There is something fundamentally perverse in the presupposition that, while on disability, the employee is to employ herself at getting better, so that she may resume her life from the point where, quite abruptly, she left it. Falling off and out of the normal trajectory came to me, to us, as a powerful, unforgiving and sudden accident. With this fall, something was lost that I cannot, no matter how much I would like to, go find again, intact, waiting to be grasped. Of course, there is some understanding that the work I would be doing should accommodate my present, diminished condition. Yet everybody in the industry, as they call it, knows that the academic profession suffers very little accommodation. It suffers excess under the form of overdoing, but not of underdoing things. University abhors underachievers. Apparently, much more than many other jobs. Hard to know how that is, considering how so much of the current public opinion sees these teaching positions as plum jobs. Do many other professions require quite this much training? Not many. But in a culture which does not privilege learning, the question is not only irrelevant, it is of no interest.

This is another discussion altogether, though. Here the more scary part: if you are deemed able to work, but no accommodation can be arranged with your employer, the kind academia lets go of you so you may seek employment elsewhere. I suggested selling shoes was not an option, having done that already, when I was a student in search of better things.

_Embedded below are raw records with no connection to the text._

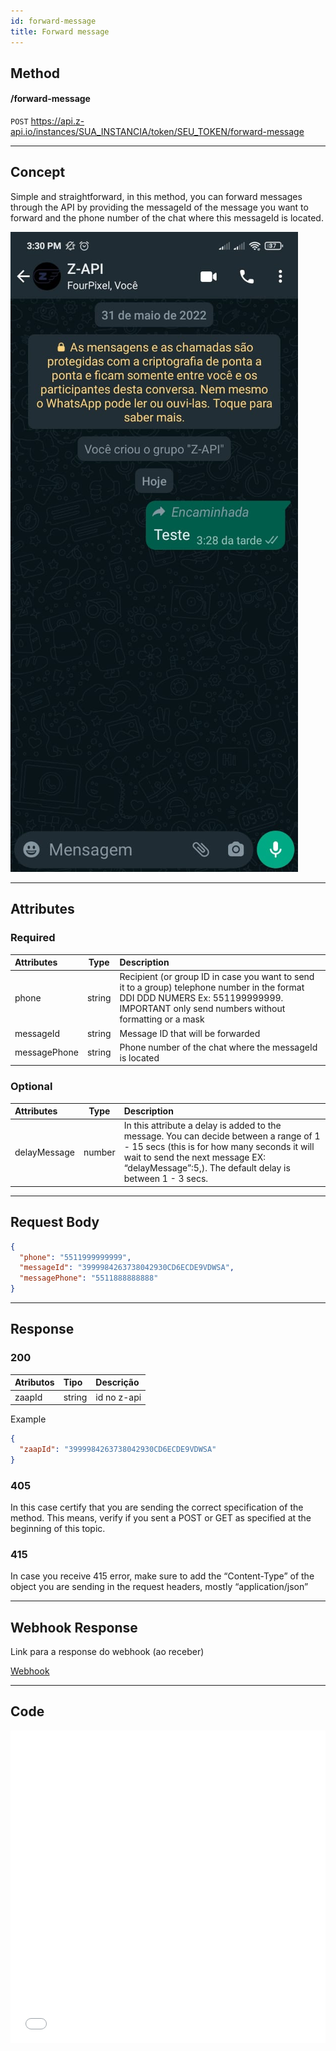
 ```yaml
---
id: forward-message
title: Forward message
---
```


## Method

#### /forward-message


`POST` https://api.z-api.io/instances/SUA_INSTANCIA/token/SEU_TOKEN/forward-message

---

## Concept

Simple and straightforward, in this method, you can forward messages through the API by providing the messageId of the message you want to forward and the phone number of the chat where this messageId is located.

![image](../../../../../img/reencaminhar.jpeg)

---

## Attributes

### Required

| Attributes   | Type   | Description |
| :-------     | :----: | :------   |
| phone        | string | Recipient (or group ID in case you want to send it to a group) telephone number in the format DDI DDD NUMERS Ex: 551199999999. IMPORTANT  only send numbers without formatting or a mask  |
| messageId    | string | Message ID that will be forwarded  |
| messagePhone | string | Phone number of the chat where the messageId is located |

### Optional

| Attributes   | Type   | Description |
| :---------   | :----: | :-------- |
| delayMessage | number | In this attribute a delay is added to the message. You can decide between a range of 1 - 15 secs (this is for how many seconds it will wait to send the next message EX: “delayMessage”:5,). The default delay is between 1 - 3 secs.|

---

## Request Body

```json
{
  "phone": "5511999999999",
  "messageId": "3999984263738042930CD6ECDE9VDWSA",
  "messagePhone": "5511888888888"
}
```

---

## Response

### 200

| Atributos | Tipo   | Descrição      |
| :-------- | :----- | :------------- |
| zaapId    | string | id no z-api    |

Example

```json
{
  "zaapId": "3999984263738042930CD6ECDE9VDWSA"
}
```

### 405

In this case certify that you are sending the correct specification of the method. This means, verify if you sent a POST or GET as specified at the beginning of this topic.

### 415

In case you receive 415 error, make sure to add the “Content-Type” of the object you are sending in the request headers, mostly “application/json”

---

## Webhook Response

Link para a response do webhook (ao receber)

[Webhook](../webhooks/on-message-received#exemplo-de-retorno-de-texto)

---

## Code

<iframe src="//api.apiembed.com/?source=https://raw.githubusercontent.com/Z-API/z-api-docs/main/json-examples/forward-message.json&targets=all" frameborder="0" scrolling="no" width="100%" height="500px" seamless></iframe>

Thankfully, the conversation did lead to an answer on my part. What I want, I said, and I know this to be true, and not a reaction to the barrage of questions, is to keep being just as I am now. I want to be as I am, keep doing what I do. A year and a half ago I did not dare hope I was going to be here, and yet here I am.  I can only be grateful for what I have received and only wish to hold on to these lovely new days for a while. If, from the point of view of the employer, it means retirement, than that is what I want. In fact, in a not too distant past, I had even put a number on it: 61. In those days I was still part of the plan according to which, when to leave and make room for the many young people waiting in line, would be my decision.

My interrogator was somewhat surprised, yet, as soon as I put the word retirement on it, agreed with my position: what is lost is lost, we cannot go back and recover it.  Getting better can only mean, essentially, finding a way of life which will accept that something irreversible has happened. The accommodation cannot, and should not come from the employer, but first, from the one who has, at the hands of life, known loss.